(Entries taken from a collection)
──────────────────────────────

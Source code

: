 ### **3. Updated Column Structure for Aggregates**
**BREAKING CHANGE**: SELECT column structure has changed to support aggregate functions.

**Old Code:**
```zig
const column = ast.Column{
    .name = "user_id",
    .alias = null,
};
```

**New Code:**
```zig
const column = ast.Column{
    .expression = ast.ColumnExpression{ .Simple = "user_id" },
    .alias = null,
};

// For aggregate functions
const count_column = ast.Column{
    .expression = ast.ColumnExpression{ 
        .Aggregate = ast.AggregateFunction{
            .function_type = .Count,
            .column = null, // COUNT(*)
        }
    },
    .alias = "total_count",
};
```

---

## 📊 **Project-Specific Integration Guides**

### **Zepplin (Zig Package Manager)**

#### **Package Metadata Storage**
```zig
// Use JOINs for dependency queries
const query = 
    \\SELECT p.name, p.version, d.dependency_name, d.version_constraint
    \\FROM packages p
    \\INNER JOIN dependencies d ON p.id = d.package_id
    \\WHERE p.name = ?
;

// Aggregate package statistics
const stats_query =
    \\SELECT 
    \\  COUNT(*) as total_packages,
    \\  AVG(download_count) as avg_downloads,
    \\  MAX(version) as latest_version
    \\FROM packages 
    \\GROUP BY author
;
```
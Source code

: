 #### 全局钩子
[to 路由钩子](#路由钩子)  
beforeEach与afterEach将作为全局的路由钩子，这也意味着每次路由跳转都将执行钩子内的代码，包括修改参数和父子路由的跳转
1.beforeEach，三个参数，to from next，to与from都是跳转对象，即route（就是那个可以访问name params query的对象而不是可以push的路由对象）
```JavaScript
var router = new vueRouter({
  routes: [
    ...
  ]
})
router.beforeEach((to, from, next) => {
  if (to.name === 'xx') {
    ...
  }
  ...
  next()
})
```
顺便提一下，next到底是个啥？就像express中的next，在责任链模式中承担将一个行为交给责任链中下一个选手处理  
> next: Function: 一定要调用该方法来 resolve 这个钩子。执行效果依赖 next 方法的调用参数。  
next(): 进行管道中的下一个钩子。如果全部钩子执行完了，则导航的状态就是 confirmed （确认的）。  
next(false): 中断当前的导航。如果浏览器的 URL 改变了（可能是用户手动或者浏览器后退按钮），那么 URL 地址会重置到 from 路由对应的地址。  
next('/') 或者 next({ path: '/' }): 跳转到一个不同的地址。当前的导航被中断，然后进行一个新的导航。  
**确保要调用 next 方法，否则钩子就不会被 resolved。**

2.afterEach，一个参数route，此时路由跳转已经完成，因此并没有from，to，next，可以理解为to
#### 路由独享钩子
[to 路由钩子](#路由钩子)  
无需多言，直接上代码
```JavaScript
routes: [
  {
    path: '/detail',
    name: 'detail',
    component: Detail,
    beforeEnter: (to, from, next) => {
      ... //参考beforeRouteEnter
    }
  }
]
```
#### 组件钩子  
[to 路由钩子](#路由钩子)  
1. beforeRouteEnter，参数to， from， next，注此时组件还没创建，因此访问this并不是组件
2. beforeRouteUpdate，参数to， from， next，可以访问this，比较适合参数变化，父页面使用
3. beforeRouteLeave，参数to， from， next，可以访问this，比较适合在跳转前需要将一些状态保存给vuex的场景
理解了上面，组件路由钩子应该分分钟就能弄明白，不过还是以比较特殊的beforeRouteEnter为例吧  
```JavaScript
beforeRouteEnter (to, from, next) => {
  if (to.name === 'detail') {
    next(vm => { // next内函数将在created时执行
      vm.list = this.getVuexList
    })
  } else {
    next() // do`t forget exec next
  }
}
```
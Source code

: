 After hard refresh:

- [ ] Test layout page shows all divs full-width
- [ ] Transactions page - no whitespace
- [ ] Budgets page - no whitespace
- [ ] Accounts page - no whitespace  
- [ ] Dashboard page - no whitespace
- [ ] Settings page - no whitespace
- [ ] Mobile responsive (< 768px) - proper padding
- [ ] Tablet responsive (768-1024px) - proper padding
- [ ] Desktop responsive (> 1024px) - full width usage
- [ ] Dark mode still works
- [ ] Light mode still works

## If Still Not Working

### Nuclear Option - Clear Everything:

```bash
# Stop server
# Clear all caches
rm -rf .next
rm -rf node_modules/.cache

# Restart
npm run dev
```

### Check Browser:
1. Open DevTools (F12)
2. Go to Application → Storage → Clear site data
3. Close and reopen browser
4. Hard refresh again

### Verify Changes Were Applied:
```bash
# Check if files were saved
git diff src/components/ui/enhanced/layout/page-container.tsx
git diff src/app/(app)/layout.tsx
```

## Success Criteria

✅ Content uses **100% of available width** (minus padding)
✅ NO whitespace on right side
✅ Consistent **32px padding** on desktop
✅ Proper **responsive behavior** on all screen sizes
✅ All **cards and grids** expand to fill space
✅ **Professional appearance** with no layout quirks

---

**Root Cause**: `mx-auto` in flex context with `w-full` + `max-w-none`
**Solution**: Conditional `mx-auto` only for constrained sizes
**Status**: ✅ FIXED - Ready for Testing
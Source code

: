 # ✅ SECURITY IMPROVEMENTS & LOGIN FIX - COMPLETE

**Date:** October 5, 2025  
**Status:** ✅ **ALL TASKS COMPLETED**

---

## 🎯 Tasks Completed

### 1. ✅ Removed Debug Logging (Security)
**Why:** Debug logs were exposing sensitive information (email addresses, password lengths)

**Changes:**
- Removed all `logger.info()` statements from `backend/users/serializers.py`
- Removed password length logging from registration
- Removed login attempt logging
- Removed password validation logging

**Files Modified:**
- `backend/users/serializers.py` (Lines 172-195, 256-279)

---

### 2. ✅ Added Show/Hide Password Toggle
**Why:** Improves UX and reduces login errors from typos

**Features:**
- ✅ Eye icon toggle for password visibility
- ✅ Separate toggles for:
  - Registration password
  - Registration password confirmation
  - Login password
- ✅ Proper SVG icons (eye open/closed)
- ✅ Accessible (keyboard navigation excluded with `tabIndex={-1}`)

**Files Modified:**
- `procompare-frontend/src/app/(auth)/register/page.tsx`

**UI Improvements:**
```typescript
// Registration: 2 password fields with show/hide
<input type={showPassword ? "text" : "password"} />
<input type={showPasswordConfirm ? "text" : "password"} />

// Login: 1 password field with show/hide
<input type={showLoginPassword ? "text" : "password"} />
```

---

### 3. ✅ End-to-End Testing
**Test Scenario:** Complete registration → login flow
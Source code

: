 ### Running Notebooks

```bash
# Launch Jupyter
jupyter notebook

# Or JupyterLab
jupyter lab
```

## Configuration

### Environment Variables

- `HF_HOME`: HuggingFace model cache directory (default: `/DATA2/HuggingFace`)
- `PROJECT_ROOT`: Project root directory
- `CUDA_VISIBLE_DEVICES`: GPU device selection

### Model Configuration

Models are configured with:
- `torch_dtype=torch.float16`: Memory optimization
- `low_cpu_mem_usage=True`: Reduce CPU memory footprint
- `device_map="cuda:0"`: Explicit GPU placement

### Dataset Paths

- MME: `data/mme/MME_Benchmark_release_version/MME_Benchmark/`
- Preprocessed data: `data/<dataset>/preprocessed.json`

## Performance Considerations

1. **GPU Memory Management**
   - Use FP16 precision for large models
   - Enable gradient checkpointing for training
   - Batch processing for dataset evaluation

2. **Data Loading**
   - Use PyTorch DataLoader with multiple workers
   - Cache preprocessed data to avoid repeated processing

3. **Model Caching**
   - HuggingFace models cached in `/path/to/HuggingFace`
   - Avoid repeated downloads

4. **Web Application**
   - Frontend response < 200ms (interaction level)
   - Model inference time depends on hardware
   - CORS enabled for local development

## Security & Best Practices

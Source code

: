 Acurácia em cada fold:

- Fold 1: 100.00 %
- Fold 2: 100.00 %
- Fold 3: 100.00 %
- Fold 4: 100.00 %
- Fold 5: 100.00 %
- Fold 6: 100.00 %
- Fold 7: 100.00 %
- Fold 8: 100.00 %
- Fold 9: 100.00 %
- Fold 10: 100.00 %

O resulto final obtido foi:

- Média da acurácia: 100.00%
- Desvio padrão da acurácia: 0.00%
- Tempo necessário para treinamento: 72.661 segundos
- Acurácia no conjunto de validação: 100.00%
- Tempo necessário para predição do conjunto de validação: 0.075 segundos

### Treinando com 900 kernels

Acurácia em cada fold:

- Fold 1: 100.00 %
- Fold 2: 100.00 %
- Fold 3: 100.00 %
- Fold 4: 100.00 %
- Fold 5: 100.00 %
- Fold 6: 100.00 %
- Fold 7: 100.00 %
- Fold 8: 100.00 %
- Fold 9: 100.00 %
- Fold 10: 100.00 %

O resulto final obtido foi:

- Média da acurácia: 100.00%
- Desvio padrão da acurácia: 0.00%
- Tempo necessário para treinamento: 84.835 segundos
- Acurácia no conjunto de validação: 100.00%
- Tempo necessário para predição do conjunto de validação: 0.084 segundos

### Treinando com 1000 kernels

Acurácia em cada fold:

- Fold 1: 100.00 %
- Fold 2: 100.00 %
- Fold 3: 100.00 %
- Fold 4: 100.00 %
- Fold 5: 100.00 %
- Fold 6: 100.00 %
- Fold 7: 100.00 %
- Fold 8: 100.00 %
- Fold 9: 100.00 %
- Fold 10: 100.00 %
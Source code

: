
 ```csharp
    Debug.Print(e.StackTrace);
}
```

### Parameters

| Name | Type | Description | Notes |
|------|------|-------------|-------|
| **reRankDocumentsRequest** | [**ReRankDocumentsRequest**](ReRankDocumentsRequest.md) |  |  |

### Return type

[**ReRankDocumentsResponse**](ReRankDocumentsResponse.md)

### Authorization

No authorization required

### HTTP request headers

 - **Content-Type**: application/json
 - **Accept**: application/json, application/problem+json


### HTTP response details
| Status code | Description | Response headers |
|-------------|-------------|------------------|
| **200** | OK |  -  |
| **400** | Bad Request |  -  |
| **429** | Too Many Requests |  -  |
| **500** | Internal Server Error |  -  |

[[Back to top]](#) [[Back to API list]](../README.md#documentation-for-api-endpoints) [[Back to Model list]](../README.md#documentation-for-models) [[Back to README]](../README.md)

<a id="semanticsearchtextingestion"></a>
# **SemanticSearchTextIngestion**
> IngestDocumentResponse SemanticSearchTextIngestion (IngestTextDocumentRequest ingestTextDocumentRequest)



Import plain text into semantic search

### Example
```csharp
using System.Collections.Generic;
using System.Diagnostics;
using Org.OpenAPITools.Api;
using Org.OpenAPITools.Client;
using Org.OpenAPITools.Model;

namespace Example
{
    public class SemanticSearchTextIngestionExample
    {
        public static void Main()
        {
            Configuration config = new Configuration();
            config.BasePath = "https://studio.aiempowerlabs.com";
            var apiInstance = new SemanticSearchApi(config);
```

──────────────────────────────

## Exercise objective
If a line in the data contains the string "kernels", copy it.

## Exercise output
### Treinando com 900 kernels
### Treinando com 1000 kernels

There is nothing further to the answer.